Right to privacy is now a fundamental right in India, thanks in part to the central government’s overzealous drive for ‘aadharification’ of everything under the sun. This project of the centre ultimately led to the Supreme Court asking that a robust regime for data protection be put into place.
The Centre set up a committee of experts led by Justice B N Srikrishna to study various aspects of privacy, analyse best international practices regarding data protection and come up with a draft bill which secures and protects personal data of citizens but doesn’t hamper the growth of digital economy. The committee has taken a comprehensive view of the issue and put out a white paper in public domain soliciting comments from all stakeholders.

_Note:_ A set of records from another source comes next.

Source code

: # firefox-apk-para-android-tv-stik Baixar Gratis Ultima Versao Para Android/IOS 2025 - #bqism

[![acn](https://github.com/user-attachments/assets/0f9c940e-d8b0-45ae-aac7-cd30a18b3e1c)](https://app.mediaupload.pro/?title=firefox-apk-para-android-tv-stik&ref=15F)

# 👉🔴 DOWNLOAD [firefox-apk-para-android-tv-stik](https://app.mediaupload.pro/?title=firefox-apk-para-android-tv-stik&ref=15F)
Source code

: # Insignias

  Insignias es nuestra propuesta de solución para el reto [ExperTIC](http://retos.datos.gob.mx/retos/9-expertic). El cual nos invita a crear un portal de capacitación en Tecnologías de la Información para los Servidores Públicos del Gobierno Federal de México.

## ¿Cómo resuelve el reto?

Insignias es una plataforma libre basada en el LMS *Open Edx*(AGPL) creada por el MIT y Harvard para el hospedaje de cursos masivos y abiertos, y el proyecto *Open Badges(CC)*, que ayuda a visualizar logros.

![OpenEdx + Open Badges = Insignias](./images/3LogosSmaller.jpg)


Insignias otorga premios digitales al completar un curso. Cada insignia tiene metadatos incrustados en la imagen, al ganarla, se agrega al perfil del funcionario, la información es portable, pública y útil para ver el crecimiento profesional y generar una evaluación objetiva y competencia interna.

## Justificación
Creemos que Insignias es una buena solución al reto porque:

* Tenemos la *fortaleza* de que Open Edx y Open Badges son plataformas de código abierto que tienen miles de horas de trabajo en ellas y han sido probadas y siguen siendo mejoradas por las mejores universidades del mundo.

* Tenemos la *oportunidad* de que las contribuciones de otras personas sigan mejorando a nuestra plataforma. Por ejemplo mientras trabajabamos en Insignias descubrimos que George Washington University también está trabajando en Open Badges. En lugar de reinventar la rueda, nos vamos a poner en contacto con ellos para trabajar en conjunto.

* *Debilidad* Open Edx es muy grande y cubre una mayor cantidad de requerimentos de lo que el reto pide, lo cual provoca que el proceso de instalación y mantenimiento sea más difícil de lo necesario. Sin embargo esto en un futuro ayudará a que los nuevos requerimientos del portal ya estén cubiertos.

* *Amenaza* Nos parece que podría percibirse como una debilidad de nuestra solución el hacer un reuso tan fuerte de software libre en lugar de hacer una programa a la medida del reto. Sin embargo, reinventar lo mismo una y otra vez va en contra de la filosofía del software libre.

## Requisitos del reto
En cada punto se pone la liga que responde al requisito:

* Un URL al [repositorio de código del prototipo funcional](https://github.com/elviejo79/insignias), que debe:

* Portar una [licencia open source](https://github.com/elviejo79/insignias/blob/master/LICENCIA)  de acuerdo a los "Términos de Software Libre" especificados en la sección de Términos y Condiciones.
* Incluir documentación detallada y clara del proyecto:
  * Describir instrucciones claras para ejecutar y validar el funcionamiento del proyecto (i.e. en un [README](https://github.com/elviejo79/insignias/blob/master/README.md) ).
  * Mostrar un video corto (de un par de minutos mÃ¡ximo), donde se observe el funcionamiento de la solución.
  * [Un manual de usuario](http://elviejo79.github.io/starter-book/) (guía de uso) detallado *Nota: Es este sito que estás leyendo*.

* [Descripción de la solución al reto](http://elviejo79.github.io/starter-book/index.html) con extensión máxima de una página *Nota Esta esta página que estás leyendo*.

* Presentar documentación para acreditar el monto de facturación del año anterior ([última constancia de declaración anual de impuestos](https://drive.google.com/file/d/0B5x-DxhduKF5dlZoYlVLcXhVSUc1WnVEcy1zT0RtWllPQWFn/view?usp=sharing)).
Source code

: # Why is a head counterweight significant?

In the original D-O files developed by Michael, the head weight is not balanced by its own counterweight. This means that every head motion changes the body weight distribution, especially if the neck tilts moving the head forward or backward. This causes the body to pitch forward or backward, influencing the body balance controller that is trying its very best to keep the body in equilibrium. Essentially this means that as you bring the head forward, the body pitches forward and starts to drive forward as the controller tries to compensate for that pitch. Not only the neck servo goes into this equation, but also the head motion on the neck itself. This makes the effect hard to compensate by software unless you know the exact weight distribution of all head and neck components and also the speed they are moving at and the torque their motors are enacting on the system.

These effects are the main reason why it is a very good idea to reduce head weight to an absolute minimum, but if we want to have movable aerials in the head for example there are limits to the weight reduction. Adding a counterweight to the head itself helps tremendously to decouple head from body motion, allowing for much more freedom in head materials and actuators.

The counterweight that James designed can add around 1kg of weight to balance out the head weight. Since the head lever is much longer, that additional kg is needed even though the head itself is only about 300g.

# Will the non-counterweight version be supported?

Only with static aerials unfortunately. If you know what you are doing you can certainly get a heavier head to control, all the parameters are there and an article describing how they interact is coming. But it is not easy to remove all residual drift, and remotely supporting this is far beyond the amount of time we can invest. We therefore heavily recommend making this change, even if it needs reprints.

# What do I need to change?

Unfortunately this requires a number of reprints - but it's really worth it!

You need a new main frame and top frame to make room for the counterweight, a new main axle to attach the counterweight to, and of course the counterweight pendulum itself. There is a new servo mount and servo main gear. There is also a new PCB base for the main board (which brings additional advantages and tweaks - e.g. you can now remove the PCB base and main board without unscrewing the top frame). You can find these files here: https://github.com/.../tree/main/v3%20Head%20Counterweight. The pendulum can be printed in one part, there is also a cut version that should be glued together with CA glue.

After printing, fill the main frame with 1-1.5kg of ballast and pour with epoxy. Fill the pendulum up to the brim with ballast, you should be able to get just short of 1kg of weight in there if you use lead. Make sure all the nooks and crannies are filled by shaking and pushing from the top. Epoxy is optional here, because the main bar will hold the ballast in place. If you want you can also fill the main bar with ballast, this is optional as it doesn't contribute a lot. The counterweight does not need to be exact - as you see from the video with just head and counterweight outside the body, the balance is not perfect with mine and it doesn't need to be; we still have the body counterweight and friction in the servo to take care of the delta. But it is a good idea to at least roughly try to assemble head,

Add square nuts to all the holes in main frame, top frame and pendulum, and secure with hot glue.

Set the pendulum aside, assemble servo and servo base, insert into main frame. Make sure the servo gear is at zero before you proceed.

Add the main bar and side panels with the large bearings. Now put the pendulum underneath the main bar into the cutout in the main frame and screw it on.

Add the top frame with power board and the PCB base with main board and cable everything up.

The committee studied various international models: The European Union one, which is rights-based and is heavily tilted in favour of the people and against organisations collecting and processing data. It runs the risk of hampering innovation. The United States model encourages innovation by allowing organisations to process data of individuals as long as they are informed of it. Singapore, Canada, Australia, and other models can be termed as hybrid of these two models which try to balance the interests of individuals as well as the organisations. The committee has strived to achieve this balance in its white paper.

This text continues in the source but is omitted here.